Amenazas (Clásico revisitado número 17)


Caperucita me ha escrito una carta. No sé cómo se ha enterado. Cuando me puse a escribir una versión de su aleccionadora historia, hice todo lo posible para pasar desapercibido. Soy una persona más bien discreta. Al menos intento pasar inadvertido ante mis personajes o, como este caso, las invenciones de otros. Considero que es mucho mejor no conocer jamás a las entelequias, porque debe de ser muy desagradable. Puede ser que te echen en cara algo, o que te obliguen a escribirles un final digno, como pasó en aquella ocasión hace unos meses.

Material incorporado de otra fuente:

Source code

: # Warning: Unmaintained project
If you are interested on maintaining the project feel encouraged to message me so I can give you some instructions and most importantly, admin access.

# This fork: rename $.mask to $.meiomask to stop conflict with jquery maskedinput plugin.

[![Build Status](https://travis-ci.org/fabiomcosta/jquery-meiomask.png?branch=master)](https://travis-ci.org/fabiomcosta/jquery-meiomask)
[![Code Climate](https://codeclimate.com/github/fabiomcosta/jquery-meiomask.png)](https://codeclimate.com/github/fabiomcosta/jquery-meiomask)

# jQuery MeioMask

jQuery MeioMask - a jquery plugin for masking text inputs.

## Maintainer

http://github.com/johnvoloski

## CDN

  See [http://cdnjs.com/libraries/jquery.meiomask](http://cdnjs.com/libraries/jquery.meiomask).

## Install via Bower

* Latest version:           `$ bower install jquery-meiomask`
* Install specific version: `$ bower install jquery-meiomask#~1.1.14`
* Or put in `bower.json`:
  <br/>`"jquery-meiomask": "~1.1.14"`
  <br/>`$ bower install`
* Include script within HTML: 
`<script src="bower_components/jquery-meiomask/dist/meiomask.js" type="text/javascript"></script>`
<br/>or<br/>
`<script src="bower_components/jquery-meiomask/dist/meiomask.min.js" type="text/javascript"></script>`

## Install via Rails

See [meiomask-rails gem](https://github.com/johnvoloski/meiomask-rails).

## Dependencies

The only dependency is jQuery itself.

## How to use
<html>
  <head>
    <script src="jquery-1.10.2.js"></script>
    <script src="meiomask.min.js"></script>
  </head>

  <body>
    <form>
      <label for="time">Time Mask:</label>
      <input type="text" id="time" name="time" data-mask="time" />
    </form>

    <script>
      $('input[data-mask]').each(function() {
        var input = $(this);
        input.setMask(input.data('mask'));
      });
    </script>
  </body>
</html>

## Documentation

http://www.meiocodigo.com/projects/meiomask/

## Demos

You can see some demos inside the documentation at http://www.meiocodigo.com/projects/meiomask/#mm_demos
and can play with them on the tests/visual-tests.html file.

Imagínense la sorpresa que provoca recibir una misiva de la mismísima Caperucita. Casi tanta como si apareciera en el buzón una comunicación de Berthold von Graaf, de la International Foundation for Abundance, diciéndote que has sido seleccionado para descubrir el secreto de la felicidad. Caperucita no me desvelaba el secreto de la felicidad, sino que, repleta de divismo, se encaraba contra mi creatividad, ya de por sí ajada sin que opiniones externas la ataquen. ¿Qué es lo que hace una persona razonable en esta coyuntura? Pensar que es una broma y tirar la carta a la basura, por supuesto. No se lo recomiendo, porque, ante este desplante por mi parte, a los pocos días recibí un burofax mediante el que su abogado me exigía eliminar de la cabeza "el pensamiento, intención y/o determinación de realizar cualquier interpretación, exégesis, traducción o versión literaria del cuento de mi representada".

Así que, desde la prudencia (y el miedo, por qué negarlo) no tuve más remedio que desistir de mi propósito y abandonar la idea de escribir una versión del cuento de Caperucita Roja. Aún desconozco a qué se debe tal despliegue de medios para evitar que yo, desde la modestia (y el anonimato, por qué negarlo), detenga mi proceso fabulador. No iba a dejar a la pobre niña en el vientre del lobo, ni le iba a dar un toque pornográfico al asunto. Tampoco tenía intención de obligarla a pasear por Manhattan. No la utilizaba para anunciar perfumes, lo juro. Ni siquiera la iba a cambiar de cuento, relacionándola con el príncipe Valiente, el Capitán Garfio y una cajita de yesca. Admito que la había imaginado paseando por la sección de electrónica de El Corte Inglés, tomando el sol en una playa de Ibiza y ligando en la cola del INEM, y tomé un par de notas sobre el lobo vendiendo hedge funds en la Rambla de Canaletes, pero deseché los borradores a las pocas horas cuando di con la idea definitiva, mucho más respetuosa.

Supongo que se vio venir algo terrible. Y también supongo que está harta de tanto cambio de registro y de tanta instrumentalización comercial y esto fue la gota que colmó el vaso. En el fondo la entiendo y la apoyo, a pesar de su arrogancia y de que haya dejado a mi Caperucita huérfana de historia, paseando por un bosque sin árboles, sin lobo y sin capa roja. Qué lástima.